On voit tout de suit l’effet pervers : si nos voisins abaissent le coût du travail, il faudra aussi abaisser ce coût en Belgique. Et c’est précisément ce qui se passe. Depuis deux décennies, les pays européens se font concurrence par le dumping salarial, social et fiscal, comme l’illustre la chute presque continue de la part des salaires dans ces pays. Ces politiques n’ont pas pour autant atteint leur objectif : le plein emploi n’est jamais revenu, tandis que la sécurité sociale est de plus en plus mise sous pression par l’abaissement des cotisations sociales, dans un contexte de vieillissement démographique. Et les politiques de compétitivité débouchent sur des déséquilibres économiques qu’il n’est plus possible d’ignorer.

La crise actuelle trouve son origine non seulement dans les dérives du monde financier, mais aussi dans les déséquilibres engendrés par deux décennies de politique de compétitivité.

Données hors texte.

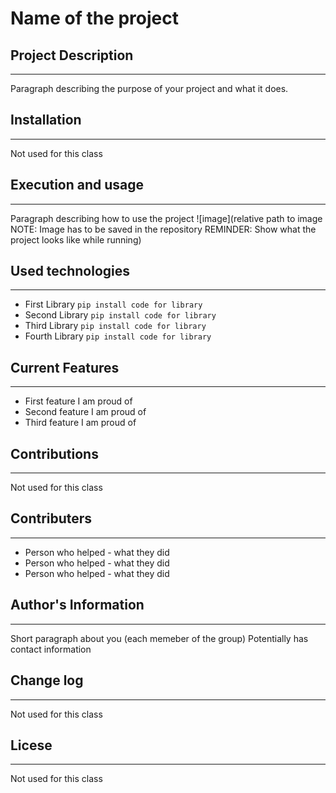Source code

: # Name of the  project

## Project Description
___
Paragraph describing the purpose of your project and what it does.  

## Installation
___
Not used for this class  

## Execution and usage
___
Paragraph describing how to use the project
![image](relative path to image NOTE: Image has to be saved in the repository
REMINDER: Show what the project looks like while running)  

## Used technologies
___
+ First Library
`pip install code for library`
+ Second Library
`pip install code for library`
+ Third Library
`pip install code for library`
+ Fourth Library
`pip install code for library`  

## Current Features
___
+ First feature I am proud of
+ Second feature I am proud of
+ Third feature I am proud of  

## Contributions
___
Not used for this class  

## Contributers
___
+ Person who helped - what they did
+ Person who helped - what they did
+ Person who helped - what they did  

## Author's Information
____
Short paragraph about you (each memeber of the group)
Potentially has contact information  

## Change log
___
Not used for this class  

## Licese
___
Not used for this class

Ainsi, la crise récente des pays périphériques de la zone euro – Portugal, Irlande, Italie, Grèce, Espagne - s’explique en majeure partie par l’écart de compétitivité entre ces pays et l’Allemagne. L’Allemagne pratique depuis longtemps une politique de dumping salarial agressive. Sur la période 1999-2007, le coût unitaire de la main-d’œuvre a crû de moins de 2 % en Allemagne, alors qu’il augmentait de 28 à 31 % dans les cinq pays cités. Pour soutenir malgré tout leur croissance, ces pays ont laissé se développer l’endettement des ménages ; jusqu’à ce que les marchés financiers perdent confiance...

Le monde du travail est aujourd’hui à un carrefour. Sans une remise en question du dogme de la compétitivité, d’autres crises surviendront, plus graves encore que celle-ci. Les politiques de compétitivité nuisent aux intérêts des travailleurs, y compris dans les pays réputés compétitifs. Elles ne profitent en réalité qu’au capital financier et aux top managers des grandes entreprises. Alors que les profits des entreprises se remettent à grimper, qu’un « ouragan d’austérité » [1] s’abat d’ores et déjà sur l’Europe, il est temps pour les travailleurs européens de réclamer un autre projet que celui de la guerre économique.

P.-S.

Cet article a été publié à l’origine dans la revue « Droit de l’employé » (octobre 2010) de la CNE (CSC).